_THE TASK_.
Repeat exactly the lines of the entries below from the one with "- Next-piece preview" through the one with "- Providing a", both ends included, and nothing else.
•••••
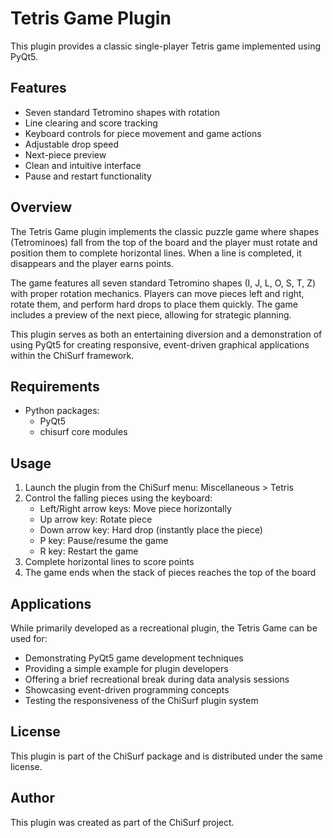 # Tetris Game Plugin

This plugin provides a classic single-player Tetris game implemented using PyQt5.

## Features

- Seven standard Tetromino shapes with rotation
- Line clearing and score tracking
- Keyboard controls for piece movement and game actions
- Adjustable drop speed
- Next-piece preview
- Clean and intuitive interface
- Pause and restart functionality

## Overview

The Tetris Game plugin implements the classic puzzle game where shapes (Tetrominoes) fall from the top of the 
board and the player must rotate and position them to complete horizontal lines. When a line is completed, 
it disappears and the player earns points.

The game features all seven standard Tetromino shapes (I, J, L, O, S, T, Z) with proper rotation mechanics. Players 
can move pieces left and right, rotate them, and perform hard drops to place them quickly. The game includes a 
preview of the next piece, allowing for strategic planning.

This plugin serves as both an entertaining diversion and a demonstration of using PyQt5 for creating responsive, 
event-driven graphical applications within the ChiSurf framework.

## Requirements

- Python packages:
  - PyQt5
  - chisurf core modules

## Usage

1. Launch the plugin from the ChiSurf menu: Miscellaneous > Tetris
2. Control the falling pieces using the keyboard:
   - Left/Right arrow keys: Move piece horizontally
   - Up arrow key: Rotate piece
   - Down arrow key: Hard drop (instantly place the piece)
   - P key: Pause/resume the game
   - R key: Restart the game
3. Complete horizontal lines to score points
4. The game ends when the stack of pieces reaches the top of the board

## Applications

While primarily developed as a recreational plugin, the Tetris Game can be used for:
- Demonstrating PyQt5 game development techniques
- Providing a simple example for plugin developers
- Offering a brief recreational break during data analysis sessions
- Showcasing event-driven programming concepts
- Testing the responsiveness of the ChiSurf plugin system

## License

This plugin is part of the ChiSurf package and is distributed under the same license.

## Author

This plugin was created as part of the ChiSurf project.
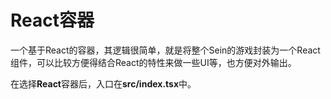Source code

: # React容器

一个基于React的容器，其逻辑很简单，就是将整个Sein的游戏封装为一个React组件，可以比较方便得结合React的特性来做一些UI等，也方便对外输出。

在选择**React**容器后，入口在**src/index.tsx**中。
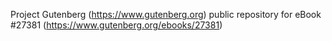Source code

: Project Gutenberg (https://www.gutenberg.org) public repository for eBook #27381 (https://www.gutenberg.org/ebooks/27381)
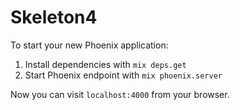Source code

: # Skeleton4

To start your new Phoenix application:

1. Install dependencies with `mix deps.get`
2. Start Phoenix endpoint with `mix phoenix.server`

Now you can visit `localhost:4000` from your browser.
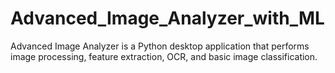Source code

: # Advanced_Image_Analyzer_with_ML
Advanced Image Analyzer is a Python desktop application that performs image processing, feature extraction, OCR, and basic image classification.
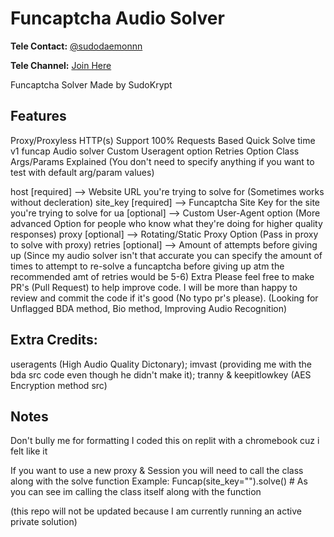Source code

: # Funcaptcha Audio Solver

**Tele Contact:** [@sudodaemonnn](https://t.me/sudodaemonnn)

**Tele Channel:** [Join Here](https://t.me/+qP9G-_ii_XA1MGIx)

Funcaptcha Solver Made by SudoKrypt

## Features

Proxy/Proxyless HTTP(s) Support
100% Requests Based
Quick Solve time
v1 funcap Audio solver
Custom Useragent option
Retries Option
Class Args/Params Explained (You don't need to specify anything if you want to test with default arg/param values)

host [required] --> Website URL you're trying to solve for (Sometimes works without decleration)
site_key [required] --> Funcaptcha Site Key for the site you're trying to solve for
ua [optional] --> Custom User-Agent option (More advanced Option for people who know what they're doing for higher quality responses)
proxy [optional] --> Rotating/Static Proxy Option (Pass in proxy to solve with proxy)
retries [optional] --> Amount of attempts before giving up (Since my audio solver isn't that accurate you can specify the amount of times to attempt to re-solve a funcaptcha before giving up atm the recommended amt of retries would be 5-6)
Extra Please feel free to make PR's (Pull Request) to help improve code. I will be more than happy to review and commit the code if it's good (No typo pr's please). (Looking for Unflagged BDA method, Bio method, Improving Audio Recognition)

## Extra Credits: 

useragents (High Audio Quality Dictonary); imvast (providing me with the bda src code even though he didn't make it); tranny & keepitlowkey (AES Encryption method src)

## Notes 

Don't bully me for formatting I coded this on replit with a chromebook cuz i felt like it 

If you want to use a new proxy & Session you will need to call the class along with the solve function Example: Funcap(site_key="").solve() # As you can see im calling the class itself along with the function

(this repo will not be updated because I am currently running an active private solution)
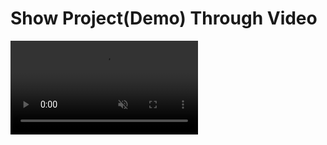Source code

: <h1>Show Project(Demo) Through Video</h1>






<video autoplay loop muted playsinline>
  <source src=`${https://github.com/user-attachments/assets/0b196c16-79a7-4c87-a783-985e9adb891a}` type="video/mp4">
  Your browser does not support the video tag.
</video>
•••••
_ANSWER TO THE EXERCISE_.
- Next-piece preview
- Clean and intuitive interface
- Pause and restart functionality

## Overview

The Tetris Game plugin implements the classic puzzle game where shapes (Tetrominoes) fall from the top of the 
board and the player must rotate and position them to complete horizontal lines. When a line is completed, 
it disappears and the player earns points.

The game features all seven standard Tetromino shapes (I, J, L, O, S, T, Z) with proper rotation mechanics. Players 
can move pieces left and right, rotate them, and perform hard drops to place them quickly. The game includes a 
preview of the next piece, allowing for strategic planning.

This plugin serves as both an entertaining diversion and a demonstration of using PyQt5 for creating responsive, 
event-driven graphical applications within the ChiSurf framework.

## Requirements

- Python packages:
  - PyQt5
  - chisurf core modules

## Usage

1. Launch the plugin from the ChiSurf menu: Miscellaneous > Tetris
2. Control the falling pieces using the keyboard:
   - Left/Right arrow keys: Move piece horizontally
   - Up arrow key: Rotate piece
   - Down arrow key: Hard drop (instantly place the piece)
   - P key: Pause/resume the game
   - R key: Restart the game
3. Complete horizontal lines to score points
4. The game ends when the stack of pieces reaches the top of the board

## Applications

While primarily developed as a recreational plugin, the Tetris Game can be used for:
- Demonstrating PyQt5 game development techniques
- Providing a simple example for plugin developers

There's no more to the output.